What you should do
From the data that follows, copy every line holding the string "Azure".

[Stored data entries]
/---
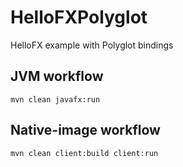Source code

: # HelloFXPolyglot
HelloFX example with Polyglot bindings


## JVM workflow
` mvn clean javafx:run `

## Native-image workflow
` mvn clean client:build client:run `

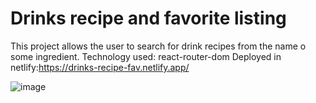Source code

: # Drinks recipe and favorite listing
This project allows the user to search for drink recipes from the name o some ingredient. Technology used: react-router-dom
Deployed in netlify:https://drinks-recipe-fav.netlify.app/

![image](https://github.com/user-attachments/assets/353221a6-947b-4594-929f-df7a9f6a762d)
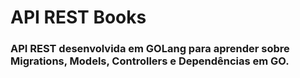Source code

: # API REST Books

### API REST desenvolvida em GOLang para aprender sobre Migrations, Models, Controllers e Dependências em GO.
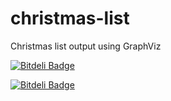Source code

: christmas-list
==============

Christmas list output using GraphViz


[![Bitdeli Badge](https://d2weczhvl823v0.cloudfront.net/JoePlant/christmas-list/trend.png)](https://bitdeli.com/free "Bitdeli Badge")



[![Bitdeli Badge](https://d2weczhvl823v0.cloudfront.net/JoePlant/christmas-list/trend.png)](https://bitdeli.com/free "Bitdeli Badge")


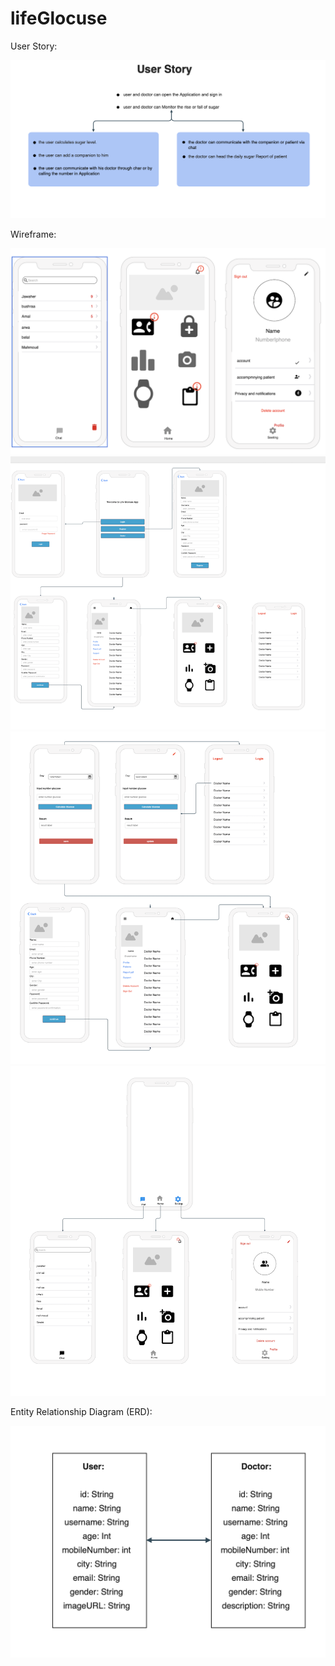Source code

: # lifeGlocuse

User Story:

![](userstory.png)

Wireframe:

![](wireframe1.png)
![](wireframe2.png)
![](wireframe3.png)
![](wireframe4.png)

Entity Relationship Diagram (ERD):

![](erd.png)
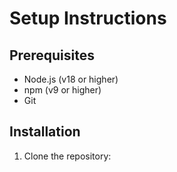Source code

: # Setup Instructions

## Prerequisites
- Node.js (v18 or higher)
- npm (v9 or higher)
- Git

## Installation
1. Clone the repository:
   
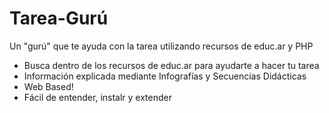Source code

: Tarea-Gurú
==========

Un "gurú" que te ayuda con la tarea utilizando recursos de educ.ar y PHP


* Busca dentro de los recursos de educ.ar para ayudarte a hacer tu tarea
* Información explicada mediante Infografías y Secuencias Didácticas
* Web Based!
* Fácil de entender, instalr y extender
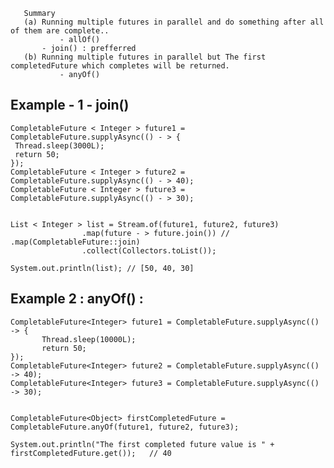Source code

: 
	   Summary 
	   (a) Running multiple futures in parallel and do something after all of them are complete..
               - allOf()
	       - join() : prefferred
	   (b) Running multiple futures in parallel but The first completedFuture which completes will be returned.
               - anyOf()

## Example - 1 - join()  
               	      
    CompletableFuture < Integer > future1 = CompletableFuture.supplyAsync(() - > {
	 Thread.sleep(3000L);
	 return 50;
    });
    CompletableFuture < Integer > future2 = CompletableFuture.supplyAsync(() - > 40);
    CompletableFuture < Integer > future3 = CompletableFuture.supplyAsync(() - > 30);


    List < Integer > list = Stream.of(future1, future2, future3)
		            .map(future - > future.join()) // .map(CompletableFuture::join)
		            .collect(Collectors.toList());
    
    System.out.println(list); // [50, 40, 30]
	

## Example 2 : anyOf() :  

    CompletableFuture<Integer> future1 = CompletableFuture.supplyAsync(() -> {
           Thread.sleep(10000L);
           return 50;
    });		
    CompletableFuture<Integer> future2 = CompletableFuture.supplyAsync(() -> 40);  
    CompletableFuture<Integer> future3 = CompletableFuture.supplyAsync(() -> 30);


    CompletableFuture<Object> firstCompletedFuture = CompletableFuture.anyOf(future1, future2, future3);
    
    System.out.println("The first completed future value is " + firstCompletedFuture.get());   // 40
    
               
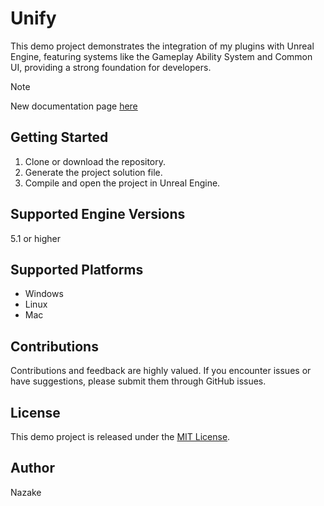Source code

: # Unify

This demo project demonstrates the integration of my plugins with Unreal Engine, featuring systems like the Gameplay Ability System and Common UI, providing a strong foundation for developers.

> [!NOTE]  
> New documentation page [here](https://imnazake.github.io/imnazake/)

## Getting Started

1. Clone or download the repository.
2. Generate the project solution file.
3. Compile and open the project in Unreal Engine.

## Supported Engine Versions

5.1 or higher

## Supported Platforms

-  Windows
-  Linux
-  Mac

## Contributions

Contributions and feedback are highly valued. If you encounter issues or have suggestions, please submit them through GitHub issues.

## License

This demo project is released under the [MIT License](LICENSE).

## Author

Nazake
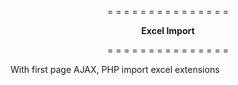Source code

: <p align=center>= = = = = = = = = = = = = = =</p>
<p align=center><strong>Excel Import</strong></p>
<p align=center>= = = = = = = = = = = = = = =</p>

With first page AJAX, PHP import excel extensions
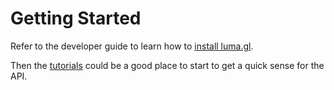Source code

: # Getting Started

Refer to the developer guide to learn how to [install luma.gl](/docs/developer-guide/installing).

Then the [tutorials](/docs/tutorials) could be a good place to start to get a quick sense for the API.
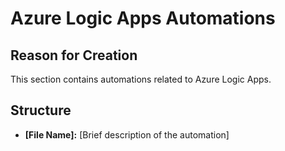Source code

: # Azure Logic Apps Automations

## Reason for Creation

This section contains automations related to Azure Logic Apps.

## Structure

*   **[File Name]:** [Brief description of the automation]
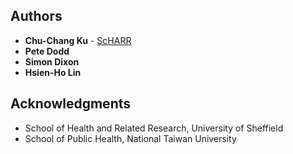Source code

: ## Authors

* **Chu-Chang Ku** - [ScHARR](cku1@sheffield.ac.uk)
* **Pete Dodd**
* **Simon Dixon**
* **Hsien-Ho Lin**


## Acknowledgments

* School of Health and Related Research, University of Sheffield
* School of Public Health, National Taiwan University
\---
Solution to the problem
: # Azure Logic Apps Automations
This section contains automations related to Azure Logic Apps.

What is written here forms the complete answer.